**What needs to be done**: Given the entries that follow, write out exactly the lines starting at the one containing "In order to produce" and ending at the one containing "oznacza tag, czyli", both ends included, and only those.

(Saved data entries)
==============================

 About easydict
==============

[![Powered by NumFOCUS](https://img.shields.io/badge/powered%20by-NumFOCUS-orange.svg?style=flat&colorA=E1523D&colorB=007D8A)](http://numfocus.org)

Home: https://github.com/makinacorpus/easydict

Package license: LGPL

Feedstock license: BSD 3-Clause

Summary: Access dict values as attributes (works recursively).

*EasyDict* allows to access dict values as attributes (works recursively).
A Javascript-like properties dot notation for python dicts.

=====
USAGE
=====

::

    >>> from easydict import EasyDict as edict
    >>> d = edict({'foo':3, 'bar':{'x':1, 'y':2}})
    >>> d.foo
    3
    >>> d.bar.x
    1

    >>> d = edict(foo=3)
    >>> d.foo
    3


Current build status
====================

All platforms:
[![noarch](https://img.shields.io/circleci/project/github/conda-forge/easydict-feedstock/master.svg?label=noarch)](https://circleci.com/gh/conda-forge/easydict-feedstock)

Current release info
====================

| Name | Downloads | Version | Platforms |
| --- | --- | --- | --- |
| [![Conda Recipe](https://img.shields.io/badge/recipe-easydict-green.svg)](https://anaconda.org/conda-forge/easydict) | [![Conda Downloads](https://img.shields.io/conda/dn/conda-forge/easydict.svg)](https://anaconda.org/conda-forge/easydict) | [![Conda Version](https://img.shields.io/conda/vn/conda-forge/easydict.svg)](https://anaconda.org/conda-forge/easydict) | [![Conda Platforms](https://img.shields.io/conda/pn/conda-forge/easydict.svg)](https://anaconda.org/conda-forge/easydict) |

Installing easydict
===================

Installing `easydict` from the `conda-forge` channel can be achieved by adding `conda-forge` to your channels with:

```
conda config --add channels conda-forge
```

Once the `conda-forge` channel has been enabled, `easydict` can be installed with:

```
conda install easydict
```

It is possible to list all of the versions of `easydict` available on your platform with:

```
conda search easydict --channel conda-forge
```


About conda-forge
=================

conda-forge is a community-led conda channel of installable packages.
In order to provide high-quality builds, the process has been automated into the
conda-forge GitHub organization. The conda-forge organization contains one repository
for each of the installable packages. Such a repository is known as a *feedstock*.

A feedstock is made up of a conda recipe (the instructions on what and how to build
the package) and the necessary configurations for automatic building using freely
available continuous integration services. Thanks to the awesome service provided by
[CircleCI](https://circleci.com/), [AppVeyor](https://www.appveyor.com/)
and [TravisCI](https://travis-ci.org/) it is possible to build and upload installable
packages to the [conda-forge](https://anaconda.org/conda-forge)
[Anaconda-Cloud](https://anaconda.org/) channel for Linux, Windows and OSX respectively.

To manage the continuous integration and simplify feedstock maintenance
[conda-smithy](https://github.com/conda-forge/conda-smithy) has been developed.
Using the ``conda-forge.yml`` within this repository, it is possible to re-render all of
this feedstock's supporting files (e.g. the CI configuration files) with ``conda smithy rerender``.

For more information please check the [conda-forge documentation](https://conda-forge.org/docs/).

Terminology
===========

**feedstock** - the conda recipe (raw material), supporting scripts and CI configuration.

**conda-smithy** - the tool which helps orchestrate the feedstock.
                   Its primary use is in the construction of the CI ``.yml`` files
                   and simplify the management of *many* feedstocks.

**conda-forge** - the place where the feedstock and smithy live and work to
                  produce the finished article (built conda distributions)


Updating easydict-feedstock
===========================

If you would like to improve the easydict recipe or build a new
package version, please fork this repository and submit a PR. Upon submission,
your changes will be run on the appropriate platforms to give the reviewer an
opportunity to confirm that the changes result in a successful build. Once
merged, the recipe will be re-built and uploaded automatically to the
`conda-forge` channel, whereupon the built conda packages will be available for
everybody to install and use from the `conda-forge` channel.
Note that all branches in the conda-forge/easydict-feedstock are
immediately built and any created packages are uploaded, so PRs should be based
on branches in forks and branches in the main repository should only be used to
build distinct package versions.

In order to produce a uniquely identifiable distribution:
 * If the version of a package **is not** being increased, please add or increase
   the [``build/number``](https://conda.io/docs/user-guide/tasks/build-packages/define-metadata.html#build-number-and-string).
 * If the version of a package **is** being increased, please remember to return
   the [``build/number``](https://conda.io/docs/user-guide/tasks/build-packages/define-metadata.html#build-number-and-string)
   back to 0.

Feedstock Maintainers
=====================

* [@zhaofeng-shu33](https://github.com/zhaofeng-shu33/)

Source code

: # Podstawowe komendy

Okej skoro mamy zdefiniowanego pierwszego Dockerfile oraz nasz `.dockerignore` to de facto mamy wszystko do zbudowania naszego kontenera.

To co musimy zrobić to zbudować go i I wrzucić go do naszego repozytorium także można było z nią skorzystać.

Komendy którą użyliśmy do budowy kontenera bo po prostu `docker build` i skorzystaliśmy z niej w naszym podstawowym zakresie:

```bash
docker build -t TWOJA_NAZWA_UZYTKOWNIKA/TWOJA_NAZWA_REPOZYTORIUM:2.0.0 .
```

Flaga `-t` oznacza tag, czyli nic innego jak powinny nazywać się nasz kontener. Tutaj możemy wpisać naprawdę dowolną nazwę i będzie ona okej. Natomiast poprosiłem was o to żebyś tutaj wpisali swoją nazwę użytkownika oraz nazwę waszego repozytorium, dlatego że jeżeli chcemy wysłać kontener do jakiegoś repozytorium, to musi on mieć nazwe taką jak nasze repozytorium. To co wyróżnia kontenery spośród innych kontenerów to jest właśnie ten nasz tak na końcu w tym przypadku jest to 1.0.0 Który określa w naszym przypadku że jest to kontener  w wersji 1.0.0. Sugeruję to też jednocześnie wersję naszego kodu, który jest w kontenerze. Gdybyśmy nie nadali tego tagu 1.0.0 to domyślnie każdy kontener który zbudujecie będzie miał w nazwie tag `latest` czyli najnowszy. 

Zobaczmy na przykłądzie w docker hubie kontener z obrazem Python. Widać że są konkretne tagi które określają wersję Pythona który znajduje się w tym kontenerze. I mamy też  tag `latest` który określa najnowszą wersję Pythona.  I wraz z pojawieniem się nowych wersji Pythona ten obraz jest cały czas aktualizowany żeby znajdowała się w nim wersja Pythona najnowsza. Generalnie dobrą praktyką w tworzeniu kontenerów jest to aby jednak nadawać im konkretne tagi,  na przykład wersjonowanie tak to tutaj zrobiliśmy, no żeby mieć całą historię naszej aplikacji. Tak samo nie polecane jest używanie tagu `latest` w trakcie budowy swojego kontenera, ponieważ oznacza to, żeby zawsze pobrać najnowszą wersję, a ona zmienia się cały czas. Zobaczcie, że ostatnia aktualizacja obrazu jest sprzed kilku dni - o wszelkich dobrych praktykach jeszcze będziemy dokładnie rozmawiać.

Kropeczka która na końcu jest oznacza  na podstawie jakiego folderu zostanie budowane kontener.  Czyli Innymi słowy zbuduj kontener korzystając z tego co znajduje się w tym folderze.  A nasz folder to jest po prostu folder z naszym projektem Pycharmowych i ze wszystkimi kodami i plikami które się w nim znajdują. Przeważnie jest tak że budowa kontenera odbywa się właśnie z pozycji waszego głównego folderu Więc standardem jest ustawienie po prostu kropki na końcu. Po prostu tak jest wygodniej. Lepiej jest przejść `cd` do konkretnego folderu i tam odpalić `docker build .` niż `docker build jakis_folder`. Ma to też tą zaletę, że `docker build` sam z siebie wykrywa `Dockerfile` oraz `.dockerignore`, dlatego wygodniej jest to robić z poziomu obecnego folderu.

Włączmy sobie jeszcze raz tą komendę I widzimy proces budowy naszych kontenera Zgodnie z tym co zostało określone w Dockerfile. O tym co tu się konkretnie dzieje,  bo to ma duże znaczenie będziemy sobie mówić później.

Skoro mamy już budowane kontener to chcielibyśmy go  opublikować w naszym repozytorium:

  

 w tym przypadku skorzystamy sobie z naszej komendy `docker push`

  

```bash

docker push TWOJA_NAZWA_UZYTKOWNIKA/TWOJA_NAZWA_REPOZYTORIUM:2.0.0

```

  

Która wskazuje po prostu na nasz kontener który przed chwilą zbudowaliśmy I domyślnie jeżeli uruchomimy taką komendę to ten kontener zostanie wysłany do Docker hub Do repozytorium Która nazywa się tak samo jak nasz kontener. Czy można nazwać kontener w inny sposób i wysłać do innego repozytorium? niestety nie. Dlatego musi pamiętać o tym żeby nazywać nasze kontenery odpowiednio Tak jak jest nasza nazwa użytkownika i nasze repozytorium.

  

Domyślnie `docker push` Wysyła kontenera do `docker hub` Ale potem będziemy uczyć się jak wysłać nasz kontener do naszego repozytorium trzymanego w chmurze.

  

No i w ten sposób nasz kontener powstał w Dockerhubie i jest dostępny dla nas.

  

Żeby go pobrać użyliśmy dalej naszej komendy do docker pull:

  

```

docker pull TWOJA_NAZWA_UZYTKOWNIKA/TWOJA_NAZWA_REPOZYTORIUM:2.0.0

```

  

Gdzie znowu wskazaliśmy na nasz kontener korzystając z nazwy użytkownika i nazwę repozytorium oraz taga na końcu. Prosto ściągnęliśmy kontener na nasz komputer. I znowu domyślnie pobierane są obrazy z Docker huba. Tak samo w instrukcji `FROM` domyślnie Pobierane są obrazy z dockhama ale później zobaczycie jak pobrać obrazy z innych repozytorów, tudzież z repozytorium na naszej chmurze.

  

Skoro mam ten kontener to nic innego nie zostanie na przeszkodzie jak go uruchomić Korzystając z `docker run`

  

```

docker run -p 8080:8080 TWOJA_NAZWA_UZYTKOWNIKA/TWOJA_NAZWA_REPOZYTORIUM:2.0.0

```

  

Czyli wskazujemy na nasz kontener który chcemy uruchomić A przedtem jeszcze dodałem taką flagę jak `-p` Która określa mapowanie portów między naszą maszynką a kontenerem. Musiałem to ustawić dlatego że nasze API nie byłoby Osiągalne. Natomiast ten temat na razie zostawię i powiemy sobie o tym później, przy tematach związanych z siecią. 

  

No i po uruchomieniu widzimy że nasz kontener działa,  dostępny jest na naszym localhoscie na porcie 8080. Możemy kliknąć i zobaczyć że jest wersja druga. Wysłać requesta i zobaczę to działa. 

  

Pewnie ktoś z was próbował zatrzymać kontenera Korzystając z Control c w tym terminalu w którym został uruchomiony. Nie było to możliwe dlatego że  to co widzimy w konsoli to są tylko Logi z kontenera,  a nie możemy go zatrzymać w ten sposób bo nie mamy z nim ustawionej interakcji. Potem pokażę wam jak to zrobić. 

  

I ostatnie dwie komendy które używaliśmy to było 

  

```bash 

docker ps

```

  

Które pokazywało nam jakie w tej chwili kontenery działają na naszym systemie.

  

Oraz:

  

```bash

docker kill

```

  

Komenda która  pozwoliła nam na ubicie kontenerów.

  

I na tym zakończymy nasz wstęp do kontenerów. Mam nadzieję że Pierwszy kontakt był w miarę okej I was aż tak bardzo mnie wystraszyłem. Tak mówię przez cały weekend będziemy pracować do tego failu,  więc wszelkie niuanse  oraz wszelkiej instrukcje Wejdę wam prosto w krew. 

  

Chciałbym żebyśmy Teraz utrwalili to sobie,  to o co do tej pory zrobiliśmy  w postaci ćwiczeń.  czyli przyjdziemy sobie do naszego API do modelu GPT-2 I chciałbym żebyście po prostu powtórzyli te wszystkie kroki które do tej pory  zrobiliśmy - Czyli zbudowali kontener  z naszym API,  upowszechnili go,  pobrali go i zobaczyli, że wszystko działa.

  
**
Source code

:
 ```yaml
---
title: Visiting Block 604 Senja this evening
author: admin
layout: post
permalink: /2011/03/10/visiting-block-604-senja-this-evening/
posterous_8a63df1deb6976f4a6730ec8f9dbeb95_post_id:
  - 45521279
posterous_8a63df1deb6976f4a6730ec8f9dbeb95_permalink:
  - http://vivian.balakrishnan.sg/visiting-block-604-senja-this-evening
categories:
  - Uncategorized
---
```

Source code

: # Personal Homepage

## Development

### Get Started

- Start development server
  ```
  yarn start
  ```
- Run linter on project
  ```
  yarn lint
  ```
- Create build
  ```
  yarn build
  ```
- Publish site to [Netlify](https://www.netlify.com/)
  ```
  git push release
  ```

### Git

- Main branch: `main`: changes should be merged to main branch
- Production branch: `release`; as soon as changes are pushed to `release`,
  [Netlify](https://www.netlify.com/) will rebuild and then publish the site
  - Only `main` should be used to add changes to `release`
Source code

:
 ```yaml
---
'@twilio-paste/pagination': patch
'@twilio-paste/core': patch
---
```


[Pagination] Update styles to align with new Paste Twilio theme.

==============================

**Task output**:
In order to produce a uniquely identifiable distribution:
 * If the version of a package **is not** being increased, please add or increase
   the [``build/number``](https://conda.io/docs/user-guide/tasks/build-packages/define-metadata.html#build-number-and-string).
 * If the version of a package **is** being increased, please remember to return
   the [``build/number``](https://conda.io/docs/user-guide/tasks/build-packages/define-metadata.html#build-number-and-string)
   back to 0.

Feedstock Maintainers
=====================

* [@zhaofeng-shu33](https://github.com/zhaofeng-shu33/)

Source code

: # Podstawowe komendy

Okej skoro mamy zdefiniowanego pierwszego Dockerfile oraz nasz `.dockerignore` to de facto mamy wszystko do zbudowania naszego kontenera.

To co musimy zrobić to zbudować go i I wrzucić go do naszego repozytorium także można było z nią skorzystać.

Komendy którą użyliśmy do budowy kontenera bo po prostu `docker build` i skorzystaliśmy z niej w naszym podstawowym zakresie:

```bash
docker build -t TWOJA_NAZWA_UZYTKOWNIKA/TWOJA_NAZWA_REPOZYTORIUM:2.0.0 .
```

Flaga `-t` oznacza tag, czyli nic innego jak powinny nazywać się nasz kontener. Tutaj możemy wpisać naprawdę dowolną nazwę i będzie ona okej. Natomiast poprosiłem was o to żebyś tutaj wpisali swoją nazwę użytkownika oraz nazwę waszego repozytorium, dlatego że jeżeli chcemy wysłać kontener do jakiegoś repozytorium, to musi on mieć nazwe taką jak nasze repozytorium. To co wyróżnia kontenery spośród innych kontenerów to jest właśnie ten nasz tak na końcu w tym przypadku jest to 1.0.0 Który określa w naszym przypadku że jest to kontener  w wersji 1.0.0. Sugeruję to też jednocześnie wersję naszego kodu, który jest w kontenerze. Gdybyśmy nie nadali tego tagu 1.0.0 to domyślnie każdy kontener który zbudujecie będzie miał w nazwie tag `latest` czyli najnowszy. 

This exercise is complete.